On peut reprocher à Marine Tondelier de détourner la question, de ne pas défendre Mélenchon sous le feu des accusations mécaniques d'antisémitisme. On peut lui reprocher de tirer argument de la certitude de la défaite, ce qui s'appelle du défaitisme. Mais dans les sanglots étouffés, désarroi et colère mêlés, indissociables, je trouve à cet instant-là que Marine Tondelier exprime tout simplement la gauche, ma gauche à moi.
Simplement et fugacement. Dans mon tweet, je prends soin d'écrire "à ce moment précis"
. Car je sais que ça va vite. Très vite. Et voilà le soir, sur TF1, que la même Marine Tondelier, dans la même veste verte, après une interview et un portrait en mode "nouvelle star" dans Libé
dans la journée, et après avoir été blackboulée d'un débat sur BFM sur ordre de Bardella, prenant acte de la même défaite annoncée, tend la main, pour demain, aux débris de la macronie et de la droite. Et elle le fait (selon moi) moins habilement que Ruffin, qui a dit la même chose le matin, mais en posant d'emblée, lui, ses conditions à la constitution d'une "grande coalition" (rétablissement de l'ISF, instauration du RIC, abrogation de la réforme des retraites). Et laissant à la droite le lourd manteau d'être "ceux qui disent non". Et voilà que dans mon Panthéon personnel, ma nouvelle star dégringole, aussi vite qu'elle est montée. Jamais on n'est passé aussi vite de tondelmaniaque à tondelsceptique.

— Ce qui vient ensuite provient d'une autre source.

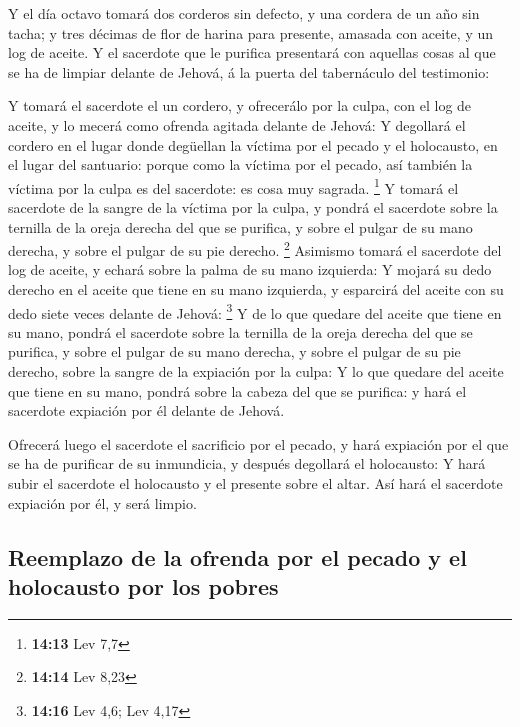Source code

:  Y el día octavo tomará dos corderos sin defecto, y una
cordera de un año sin tacha; y tres décimas de flor de harina para
presente, amasada con aceite, y un log de aceite.  Y el
sacerdote que le purifica presentará con aquellas cosas al que se ha de
limpiar delante de Jehová, á la puerta del tabernáculo del testimonio:

 Y tomará el sacerdote el un cordero, y ofrecerálo por la
culpa, con el log de aceite, y lo mecerá como ofrenda agitada delante de
Jehová:  Y degollará el cordero en el lugar donde degüellan
la víctima por el pecado y el holocausto, en el lugar del santuario:
porque como la víctima por el pecado, así también la víctima por la
culpa es del sacerdote: es cosa muy sagrada. \footnote{\textbf{14:13}
  Lev 7,7}  Y tomará el sacerdote de la sangre de la
víctima por la culpa, y pondrá el sacerdote sobre la ternilla de la
oreja derecha del que se purifica, y sobre el pulgar de su mano derecha,
y sobre el pulgar de su pie derecho. \footnote{\textbf{14:14} Lev 8,23}
 Asimismo tomará el sacerdote del log de aceite, y echará
sobre la palma de su mano izquierda:  Y mojará su dedo
derecho en el aceite que tiene en su mano izquierda, y esparcirá del
aceite con su dedo siete veces delante de Jehová: \footnote{\textbf{14:16}
  Lev 4,6; Lev 4,17}  Y de lo que quedare del aceite que
tiene en su mano, pondrá el sacerdote sobre la ternilla de la oreja
derecha del que se purifica, y sobre el pulgar de su mano derecha, y
sobre el pulgar de su pie derecho, sobre la sangre de la expiación por
la culpa:  Y lo que quedare del aceite que tiene en su
mano, pondrá sobre la cabeza del que se purifica: y hará el sacerdote
expiación por él delante de Jehová.

 Ofrecerá luego el sacerdote el sacrificio por el pecado, y
hará expiación por el que se ha de purificar de su inmundicia, y después
degollará el holocausto:  Y hará subir el sacerdote el
holocausto y el presente sobre el altar. Así hará el sacerdote expiación
por él, y será limpio.

\hypertarget{reemplazo-de-la-ofrenda-por-el-pecado-y-el-holocausto-por-los-pobres}{%
\subsection{Reemplazo de la ofrenda por el pecado y el holocausto por
los
pobres}\label{reemplazo-de-la-ofrenda-por-el-pecado-y-el-holocausto-por-los-pobres}}

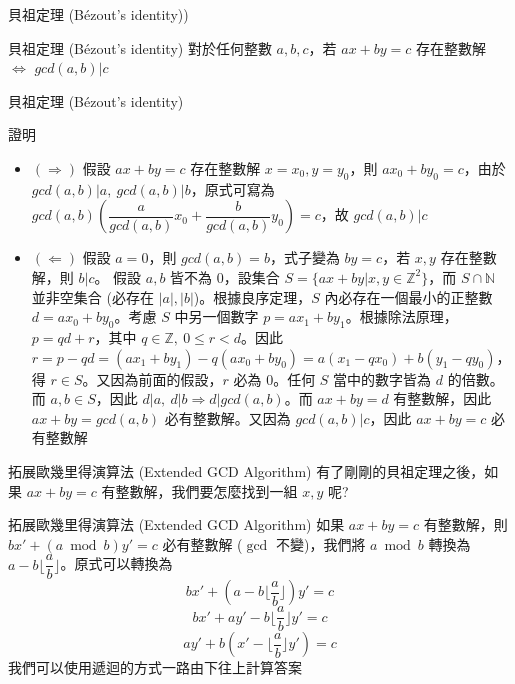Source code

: \documentclass[aspectratio=169]{beamer}
\begin{document}
\begin{frame}{貝祖定理 (Bézout's identity))}
    \begin{alertblock}{貝祖定理 (Bézout's identity)}
        對於任何整數 $a,b,c$，若 $ax+by = c$ 存在整數解 $\iff$ $gcd(a,b) | c$
    \end{alertblock} 
\end{frame}

\begin{frame}{貝祖定理 (Bézout's identity)}
    \begin{block}{證明}
        \begin{itemize}
            \item $(\Rightarrow)$ 
            假設 $ax+by=c$ 存在整數解 $x=x_0, y=y_0$，則 $ax_0+by_0=c$，由於 $gcd(a,b) | a, \ gcd(a,b) | b$，原式可寫為 $gcd(a,b) (\dfrac{a}{gcd(a,b)}x_0 + \dfrac{b}{gcd(a,b)}y_0) = c$，故 $gcd(a,b) | c$
            \item $(\Leftarrow)$ 假設 $a=0$，則 $gcd(a,b)=b$，式子變為 $by = c$，若 $x,y$ 存在整數解，則 $b|c$。 
            \newline
            假設 $a,b$ 皆不為 $0$，設集合 $S = \{ax+by|x,y \in \mathbb{Z}^2\}$，而 $S \cap \mathbb{N}$ 並非空集合 (必存在 $|a|, |b|$)。根據良序定理，$S$ 內必存在一個最小的正整數 $d = ax_0+by_0$。考慮 $S$ 中另一個數字 $p=ax_1+by_1$。根據除法原理，$p = qd + r$，其中 $q \in \mathbb{Z}, \ 0 \le r < d$。因此 $r = p-qd = (ax_1+by_1)-q(ax_0+by_0) = a(x_1-qx_0)+b(y_1-qy_0)$，得 $r \in S$。又因為前面的假設，$r$ 必為 $0$。任何 $S$ 當中的數字皆為 $d$ 的倍數。而 $a,b \in S$，因此 $d|a, \ d|b \Rightarrow d|gcd(a,b)$。而 $ax+by=d$ 有整數解，因此 $ax+by=gcd(a,b)$ 必有整數解。又因為 $gcd(a,b)|c$，因此 $ax+by=c$ 必有整數解
        \end{itemize}
    \end{block}
\end{frame}

\begin{frame}{拓展歐幾里得演算法 (Extended GCD Algorithm)}
    有了剛剛的貝祖定理之後，如果 $ax+by=c$ 有整數解，我們要怎麼找到一組 $x,y$ 呢?
    \begin{alertblock}{拓展歐幾里得演算法 (Extended GCD Algorithm)}
        如果 $ax+by=c$ 有整數解，則 $bx'+(a \bmod b)y' = c$ 必有整數解 ($\gcd$ 不變)，我們將 $a \bmod b$ 轉換為 $a - b \Big \lfloor \dfrac{a}{b} \Big \rfloor$。原式可以轉換為 
        $$bx' + (a - b \Big \lfloor \dfrac{a}{b} \Big \rfloor)y' = c$$
        $$bx' + ay' - b \Big \lfloor \dfrac{a}{b} \Big \rfloor y' = c$$
        $$ay' + b (x' - \Big \lfloor \dfrac{a}{b} \Big \rfloor y') = c$$
        我們可以使用遞迴的方式一路由下往上計算答案
    \end{alertblock} 
\end{frame}
\end{document}
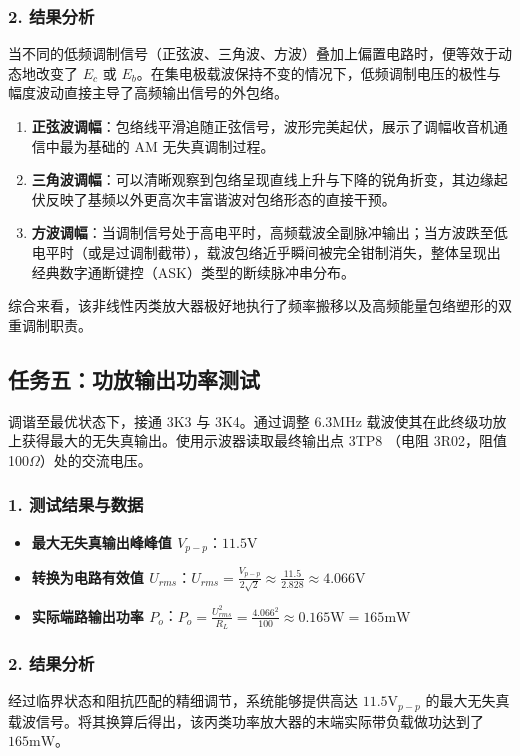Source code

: \documentclass[12pt]{article}
\begin{document}
\subsubsection*{2. 结果分析}
当不同的低频调制信号（正弦波、三角波、方波）叠加上偏置电路时，便等效于动态地改变了 $E_c$ 或 $E_b$。在集电极载波保持不变的情况下，低频调制电压的极性与幅度波动直接主导了高频输出信号的外包络。
\begin{enumerate}
    \item \textbf{正弦波调幅}：包络线平滑追随正弦信号，波形完美起伏，展示了调幅收音机通信中最为基础的 AM 无失真调制过程。
    \item \textbf{三角波调幅}：可以清晰观察到包络呈现直线上升与下降的锐角折变，其边缘起伏反映了基频以外更高次丰富谐波对包络形态的直接干预。
    \item \textbf{方波调幅}：当调制信号处于高电平时，高频载波全副脉冲输出；当方波跌至低电平时（或是过调制截带），载波包络近乎瞬间被完全钳制消失，整体呈现出经典数字通断键控（ASK）类型的断续脉冲串分布。
\end{enumerate}
综合来看，该非线性丙类放大器极好地执行了频率搬移以及高频能量包络塑形的双重调制职责。

\subsection*{任务五：功放输出功率测试}

调谐至最优状态下，接通 3K3 与 3K4。通过调整 6.3MHz 载波使其在此终级功放上获得最大的无失真输出。使用示波器读取最终输出点 3TP8 （电阻 3R02，阻值 100$\Omega$）处的交流电压。

\subsubsection*{1. 测试结果与数据}
\begin{itemize}
    \item \textbf{最大无失真输出峰峰值 $V_{p-p}$}：$11.5\text{V}$
    \item \textbf{转换为电路有效值 $U_{rms}$}：$U_{rms} = \frac{V_{p-p}}{2\sqrt{2}} \approx \frac{11.5}{2.828} \approx 4.066\text{V}$
    \item \textbf{实际端路输出功率 $P_o$}：$P_o = \frac{U_{rms}^2}{R_L} = \frac{4.066^2}{100} \approx 0.165\text{W} = 165\text{mW}$
\end{itemize}

\subsubsection*{2. 结果分析}
经过临界状态和阻抗匹配的精细调节，系统能够提供高达 $11.5\text{V}_{p-p}$ 的最大无失真载波信号。将其换算后得出，该丙类功率放大器的末端实际带负载做功达到了 $165\text{mW}$。
\end{document}
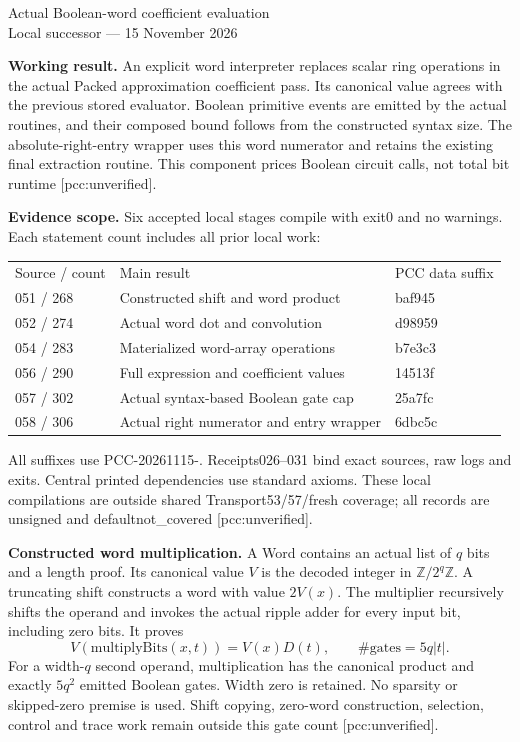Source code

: \documentclass[10pt]{article}
\begin{document}
\begin{center}{\Large Actual Boolean-word coefficient evaluation}\\[4pt]
Local successor --- 15 November 2026\end{center}
\textbf{Working result.} An explicit word interpreter replaces scalar ring
operations in the actual Packed approximation coefficient pass. Its canonical
value agrees with the previous stored evaluator. Boolean primitive events are
emitted by the actual routines, and their composed bound follows from the
constructed syntax size. The absolute-right-entry wrapper uses this word
numerator and retains the existing final extraction routine. This component
prices Boolean circuit calls, not total bit runtime [pcc:unverified].

\textbf{Evidence scope.} Six accepted local stages compile with exit0 and no
warnings. Each statement count includes all prior local work:
\begin{center}
\begin{tabular}{lll}
Source / count & Main result & PCC data suffix\\
051 / 268 & Constructed shift and word product & baf945\\
052 / 274 & Actual word dot and convolution & d98959\\
054 / 283 & Materialized word-array operations & b7e3c3\\
056 / 290 & Full expression and coefficient values & 14513f\\
057 / 302 & Actual syntax-based Boolean gate cap & 25a7fc\\
058 / 306 & Actual right numerator and entry wrapper & 6dbc5c
\end{tabular}
\end{center}
All suffixes use PCC-20261115-. Receipts026--031 bind exact sources, raw logs
and exits. Central printed dependencies use standard axioms. These local
compilations are outside shared Transport53/57/fresh coverage; all records are
unsigned and defaultnot\_covered [pcc:unverified].

\textbf{Constructed word multiplication.} A Word contains an actual list of
$q$ bits and a length proof. Its canonical value $V$ is the decoded integer in
$\mathbb Z/2^q\mathbb Z$. A truncating shift constructs a word with value $2V(x)$.
The multiplier recursively shifts the operand and invokes the actual ripple
adder for every input bit, including zero bits. It proves
\[
 V(\mathrm{multiplyBits}(x,t))=V(x)D(t),\qquad
 \#\mathrm{gates}=5q|t|.
\]
For a width-$q$ second operand, multiplication has the canonical product and
exactly $5q^2$ emitted Boolean gates. Width zero is retained. No sparsity or
skipped-zero premise is used. Shift copying, zero-word construction, selection,
control and trace work remain outside this gate count [pcc:unverified].
\end{document}
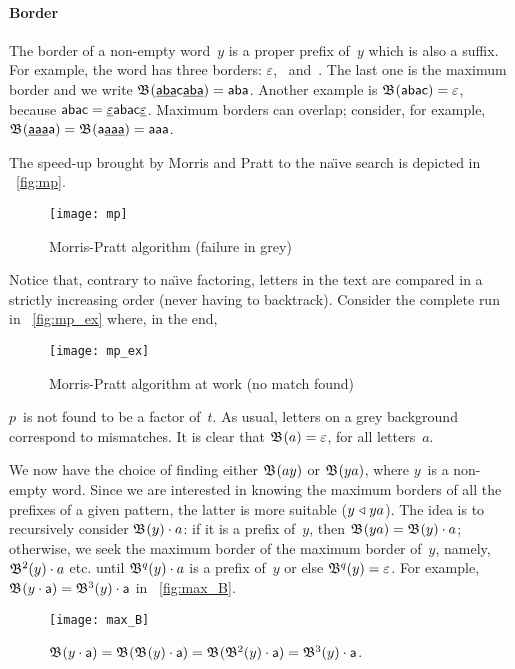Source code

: \paragraph{Border}

The border of a non\hyp{}empty word~\(y\) is a proper prefix of~\(y\)
which is also a suffix. For example, the word  has three
borders: \(\varepsilon\), ~and~. The last one is the
maximum border and we write
\(\mathfrak{B}^{}(\underline{\textsf{aba}}\textsf{c}\underline{\textsf{aba}}) =
\textsf{aba}\). Another example is \(\mathfrak{B}^{}(\textsf{abac}) =
\varepsilon\), because \(\textsf{abac} =
\underline{\varepsilon}\textsf{abac}\underline{\varepsilon}\). Maximum
borders can overlap; consider, for example,
\(\mathfrak{B}^{}(\underline{\textsf{aaa}}\textsf{a}) =
\mathfrak{B}^{}(\textsf{a}\underline{\textsf{aaa}}) = \textsf{aaa}\).

The speed\hyp{}up brought by Morris and Pratt to the na\"{\i}ve search
is depicted in \fig~\vref{fig:mp}.
\begin{figure}[b]
\centering
\texttt{[image: mp]}
\caption{Morris-Pratt algorithm (failure in grey)
\label{fig:mp}}
\end{figure}
Notice that, contrary to na\"{\i}ve factoring, letters in the text are
compared in a strictly increasing order (never having to
backtrack). Consider the complete run in \fig~\vref{fig:mp_ex} where,
in the end,
\begin{figure}[t]
\centering
\texttt{[image: mp\_ex]}
\caption{Morris\hyp{}Pratt algorithm at work (no match found)
\label{fig:mp_ex}}
\end{figure}
\(p\)~is not found to be a factor of~\(t\). As usual, letters on a
grey background correspond to mismatches. It is clear that
\(\mathfrak{B}^{}(a) = \varepsilon\), for all letters~\(a\).

We now have the choice of finding either \(\mathfrak{B}^{}(ay)\) or
\(\mathfrak{B}^{}(ya)\), where \(y\)~is a non\hyp{}empty word. Since we are
interested in knowing the maximum borders of all the prefixes of a
given pattern, the latter is more suitable (\(y \mathrel{\triangleleft} ya\)). The idea
is to recursively consider \(\mathfrak{B}^{}(y) \cdot a\): if it is a prefix
of~\(y\), then \(\mathfrak{B}^{}(ya) = \mathfrak{B}^{}(y) \cdot a\); otherwise, we
seek the maximum border of the maximum border of~\(y\), namely,
\(\mathfrak{B}^{2}(y) \cdot a\) etc. until \(\mathfrak{B}^{q}(y) \cdot a\) is a
prefix of~\(y\) or else \(\mathfrak{B}^{q}(y) = \varepsilon\). For example,
\(\mathfrak{B}^{}(y \cdot \textsf{a}) = \mathfrak{B}^{3}(y) \cdot \textsf{a}\) in
\fig~\vref{fig:max_B}.
\begin{figure}[b]
\centering
\texttt{[image: max\_B]}
\caption{\(\mathfrak{B}^{}(y \cdot \textsf{a})
   = \mathfrak{B}^{}(\mathfrak{B}^{}(y) \cdot \textsf{a})
   = \mathfrak{B}^{}(\mathfrak{B}^{2}(y) \cdot \textsf{a})
   = \mathfrak{B}^{3}(y) \cdot \textsf{a}\).
\label{fig:max_B}}
\end{figure}

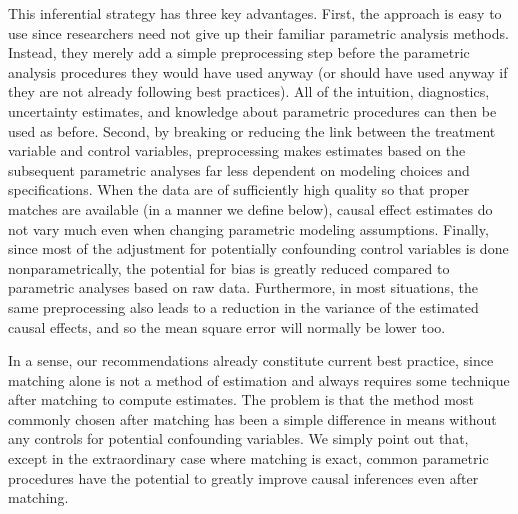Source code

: \documentclass[11pt,titlepage]{article}
\begin{document}
This inferential strategy has three key advantages.  First, the
approach is easy to use since researchers need not give up their
familiar parametric analysis methods.  Instead, they merely add a
simple preprocessing step before the parametric analysis procedures
they would have used anyway (or should have used anyway if they are
not already following best practices).  All of the intuition,
diagnostics, uncertainty estimates, and knowledge about parametric
procedures can then be used as before.  Second, by breaking or
reducing the link between the treatment variable and control
variables, preprocessing makes estimates based on the subsequent
parametric analyses far less dependent on modeling choices and
specifications.  When the data are of sufficiently high quality so
that proper matches are available (in a manner we define below),
causal effect estimates do not vary much even when changing parametric
modeling assumptions.  Finally, since most of the adjustment for
potentially confounding control variables is done nonparametrically,
the potential for bias is greatly reduced compared to parametric
analyses based on raw data.  Furthermore, in most situations, the same
preprocessing also leads to a reduction in the variance of the
estimated causal effects, and so the mean square error will normally
be lower too.

In a sense, our recommendations already constitute current best
practice, since matching alone is not a method of estimation and
always requires some technique after matching to compute estimates.
The problem is that the method most commonly chosen after matching has
been a simple difference in means without any controls for potential
confounding variables.  We simply point out that, except in the
extraordinary case where matching is exact, common parametric
procedures have the potential to greatly improve causal inferences
even after matching.
\end{document}
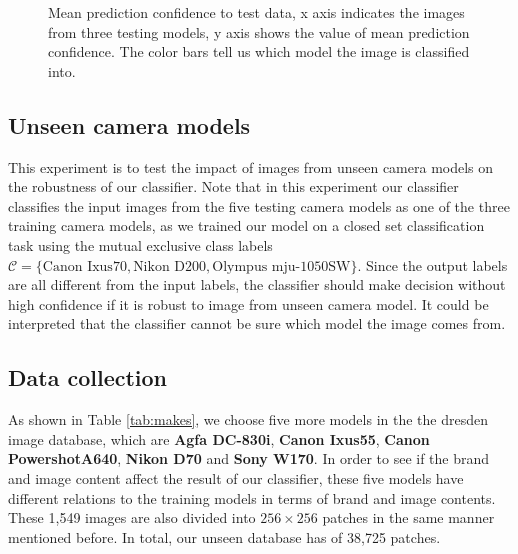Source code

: \documentclass[a4paper, 9pt, twocolumn]{extarticle}
\begin{document}
\begin{figure}
	\centering
	\resizebox{!}{!}{
		{}
	}
	\caption{Mean prediction confidence to test data, x axis indicates the images from three testing models, y axis shows the value of mean prediction confidence. The color bars tell us which model the image is classified into.}
	\label{fig:test confidence}
\end{figure}

\subsection{Unseen camera models}
\label{section:unseen}

This experiment is to test the impact of images from unseen camera models on the robustness of our classifier. Note that in this experiment our classifier classifies the input images from the five testing camera models as one of the three training camera models, as we trained our model on a closed set classification task using the mutual exclusive class labels $\mathcal{C} = \{\text{Canon Ixus70}, \text{Nikon D200}, \text{Olympus mju-1050SW}\}$. Since the output labels are all different from the input labels, the classifier should make decision without high confidence if it is robust to image from unseen camera model. It could be interpreted that the classifier cannot be sure which model the image comes from.

\subsection*{Data collection}
\label{section:unseen data collection & Training}

As shown in Table \ref{tab:makes}, we choose five more models in the the dresden image database, which are \textbf{Agfa DC-830i}, \textbf{Canon Ixus55}, \textbf{Canon PowershotA640}, \textbf{Nikon D70} and \textbf{Sony W170}. In order to see if the brand and image content affect the result of our classifier, these five models have different relations to the training models in terms of brand and image contents. These 1,549 images are also divided into $ 256 \times 256 $ patches in the same manner mentioned before. In total, our unseen database has of 38,725 patches.
\end{document}
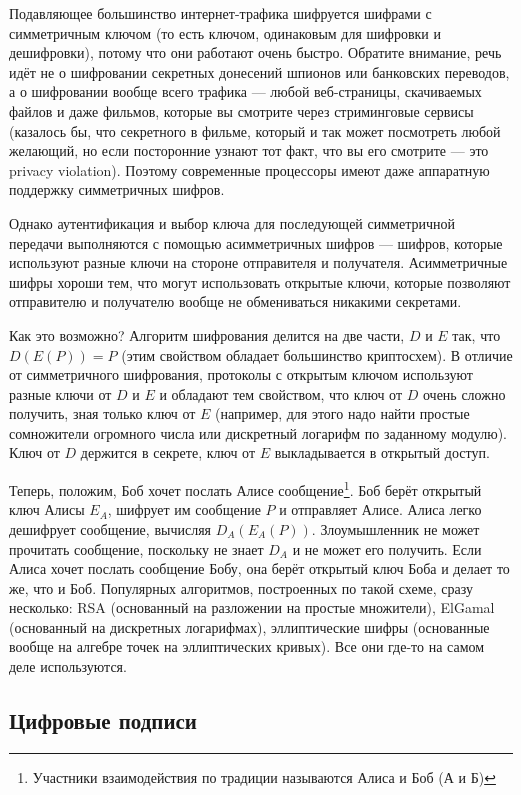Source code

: \documentclass[a5paper]{article}
\begin{document}
Подавляющее большинство интернет-трафика шифруется шифрами с симметричным ключом (то есть ключом, одинаковым для шифровки и дешифровки), потому что они работают очень быстро. Обратите внимание, речь идёт не о шифровании секретных донесений шпионов или банковских переводов, а о шифровании вообще всего трафика --- любой веб-страницы, скачиваемых файлов и даже фильмов, которые вы смотрите через стриминговые сервисы (казалось бы, что секретного в фильме, который и так может посмотреть любой желающий, но если посторонние узнают тот факт, что вы его смотрите --- это privacy violation). Поэтому современные процессоры имеют даже аппаратную поддержку симметричных шифров. 

Однако аутентификация и выбор ключа для последующей симметричной передачи выполняются с помощью асимметричных шифров --- шифров, которые используют разные ключи на стороне отправителя и получателя. Асимметричные шифры хороши тем, что могут использовать открытые ключи, которые позволяют отправителю и получателю вообще не обмениваться никакими секретами. 

Как это возможно? Алгоритм шифрования делится на две части, $D$ и $E$ так, что $D(E(P)) = P$ (этим свойством обладает большинство криптосхем). В отличие от симметричного шифрования, протоколы с открытым ключом используют разные ключи от $D$ и $E$ и обладают тем свойством, что ключ от $D$ очень сложно получить, зная только ключ от $E$ (например, для этого надо найти простые сомножители огромного числа или дискретный логарифм по заданному модулю). Ключ от $D$ держится в секрете, ключ от $E$ выкладывается в открытый доступ.

Теперь, положим, Боб хочет послать Алисе сообщение\footnote{Участники взаимодействия по традиции называются Алиса и Боб (А и Б)}. Боб берёт открытый ключ Алисы $E_A$, шифрует им сообщение $P$ и отправляет Алисе. Алиса легко дешифрует сообщение, вычисляя $D_A(E_A(P))$. Злоумышленник не может прочитать сообщение, поскольку не знает $D_A$ и не может его получить. Если Алиса хочет послать сообщение Бобу, она берёт открытый ключ Боба и делает то же, что и Боб. Популярных алгоритмов, построенных по такой схеме, сразу несколько: RSA (основанный на разложении на простые множители), ElGamal (основанный на дискретных логарифмах), эллиптические шифры (основанные вообще на алгебре точек на эллиптических кривых). Все они где-то на самом деле используются.

\subsection{Цифровые подписи}
\end{document}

J'essaie d'expliquer. Un de mes deux hémisphères sait bien qu'à partir de dimanche soir, si le RN ne décroche pas la majorité absolue, commenceront, entre une partie de la gauche, la macronie et la droite, les négociations, les tractations, les concessions, les renoncements, qui s'étireront sans doute une bonne partie de l'été. Cela se fera dans le désordre, l'opacité, les invectives, les postures, l'hypocrisie et la honte. Ce sera moche, très moche, d'autant plus minable que cela se déroulera sous le feu de l'adversaire privé de sa victoire, qui aura beau jeu de hurler au déni de démocratie. Pascal Praud s'en pourlèchera chaque matin, s'il n'est pas parti en vacances.
Sans doute pour toutes ces raisons, mon autre hémisphère, celui va aller voter dimanche, ne veut pas en entendre parler. Pour rien au monde. Il va voter, non seulement pour éliminer le RN, mais en prime pour la gagne, Mesdames Messieurs. Pour ce rêve fou d'une majorité absolue du Front Populaire, une majorité de justice sociale, qui augmente le SMIC, rétablisse l'ISF, et rétablisse les services publics où ils ont disparu. Sur la "grande coalition", les "majorités de projets", "l'Assemblée plurielle", je suis dans le déni. Je ne veux pas savoir. Je suis Bompard, je suis Rousseau. Gagnons d'abord ce que nous pouvons gagner, et laissez-moi mon rêve pour quelques jours encore.